KABUL — Secretary of State John Kerry met again Tuesday with Afghan President Hamid Karzai, a day after they put on a show of unity as they tried to end recent bickering over anti-American comments made by the Afghan leader.
Kerry was also holding a series of meetings Tuesday at the American Embassy in Kabul before wrapping up his short visit. He was meeting participants in a U.S.-backed women's entrepreneurship program as well as civic leaders playing a role in preparing for Afghanistan's 2014 elections.
Earlier Tuesday, eight suicide bombers attacked a police headquarters in the eastern city of Jalalabad, killing five officers and wounding four, police said. Taliban spokesman Zabiullah Mujahid claimed responsibility for the attacks.
Kerry arrived Monday in Kabul amid concerns that Karzai may be jeopardizing progress in the war against extremism with his rhetoric.

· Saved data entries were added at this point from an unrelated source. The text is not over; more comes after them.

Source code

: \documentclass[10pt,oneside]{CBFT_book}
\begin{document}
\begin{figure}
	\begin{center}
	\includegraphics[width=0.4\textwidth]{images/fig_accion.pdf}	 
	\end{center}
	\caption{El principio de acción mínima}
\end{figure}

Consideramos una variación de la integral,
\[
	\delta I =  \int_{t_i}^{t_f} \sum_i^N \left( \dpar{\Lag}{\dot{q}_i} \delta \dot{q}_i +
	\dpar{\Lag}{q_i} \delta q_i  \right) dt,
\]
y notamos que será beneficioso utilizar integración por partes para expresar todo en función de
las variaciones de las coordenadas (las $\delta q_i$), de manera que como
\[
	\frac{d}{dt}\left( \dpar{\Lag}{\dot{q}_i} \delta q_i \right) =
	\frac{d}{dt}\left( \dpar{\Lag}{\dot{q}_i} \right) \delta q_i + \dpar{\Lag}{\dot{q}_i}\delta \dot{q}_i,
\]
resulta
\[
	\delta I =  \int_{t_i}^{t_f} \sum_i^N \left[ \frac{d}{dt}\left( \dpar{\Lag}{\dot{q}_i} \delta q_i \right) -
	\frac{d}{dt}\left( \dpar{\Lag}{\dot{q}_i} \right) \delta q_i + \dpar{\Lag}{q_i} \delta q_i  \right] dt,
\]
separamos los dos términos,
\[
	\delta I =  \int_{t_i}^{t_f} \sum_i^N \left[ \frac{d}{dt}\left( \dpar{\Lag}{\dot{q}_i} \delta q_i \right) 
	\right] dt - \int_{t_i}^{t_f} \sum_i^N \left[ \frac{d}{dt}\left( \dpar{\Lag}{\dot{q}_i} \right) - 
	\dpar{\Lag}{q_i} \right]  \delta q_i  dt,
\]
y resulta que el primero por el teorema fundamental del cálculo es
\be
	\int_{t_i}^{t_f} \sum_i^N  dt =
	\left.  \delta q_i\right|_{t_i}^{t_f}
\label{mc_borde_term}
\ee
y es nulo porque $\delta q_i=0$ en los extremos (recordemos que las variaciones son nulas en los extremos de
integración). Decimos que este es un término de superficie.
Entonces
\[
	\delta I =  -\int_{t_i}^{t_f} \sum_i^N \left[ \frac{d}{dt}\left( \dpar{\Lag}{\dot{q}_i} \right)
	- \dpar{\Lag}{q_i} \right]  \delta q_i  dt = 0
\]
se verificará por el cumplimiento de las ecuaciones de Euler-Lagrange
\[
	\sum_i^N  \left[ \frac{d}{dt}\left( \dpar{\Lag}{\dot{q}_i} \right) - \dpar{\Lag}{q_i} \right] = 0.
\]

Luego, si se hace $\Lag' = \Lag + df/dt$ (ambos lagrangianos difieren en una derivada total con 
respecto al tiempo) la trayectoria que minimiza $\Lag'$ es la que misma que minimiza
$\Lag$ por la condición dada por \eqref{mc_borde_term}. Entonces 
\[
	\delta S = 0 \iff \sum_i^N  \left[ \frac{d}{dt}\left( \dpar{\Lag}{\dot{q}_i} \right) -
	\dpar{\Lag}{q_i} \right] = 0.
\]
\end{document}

Karzai infuriated U.S. officials earlier this month by accusing Washington of colluding with Taliban insurgents to keep Afghanistan weak even as the Obama administration pressed ahead with plans to hand off security responsibility to Afghan forces and end NATO's combat mission by the end of next year.
After a private meeting, Kerry said he had asked Karzai about the comments and was very satisfied with the president's explanation. He said the two countries were on the same page as international forces prepare to end combat operations in 2014.
At a joint news conference after his talks with Kerry, Karzai told reporters his comments in a nationally televised speech had been misinterpreted by the media. Kerry demurred on that point but said people sometimes say things in public that reflect ideas they have heard from others but don't necessarily agree with.
"I am confident the president [Karzai] does not believe the U.S. has any interest except to see the Taliban come to the table to make peace and that we are completely cooperative with the government of Afghanistan with respect to the protection of their efforts and their people," Kerry said.
For his part, Karzai said he had been trying to make the point in his speech that if the Taliban really wanted foreign troops out of Afghanistan they should stop killing people.
As Kerry flew to Kabul on Monday, the U.S. military ceded control of the Parwan detention facility near Bagram, a year after the two sides initially agreed on the transfer. Karzai had demanded control of Parwan as a matter of national sovereignty.
The long-running dispute over the center had thrown a pall over ongoing negotiations for a bilateral security agreement to govern the presence of U.S. forces in Afghanistan after 2014. Both Kerry and Karzai lauded the transfer of the facility.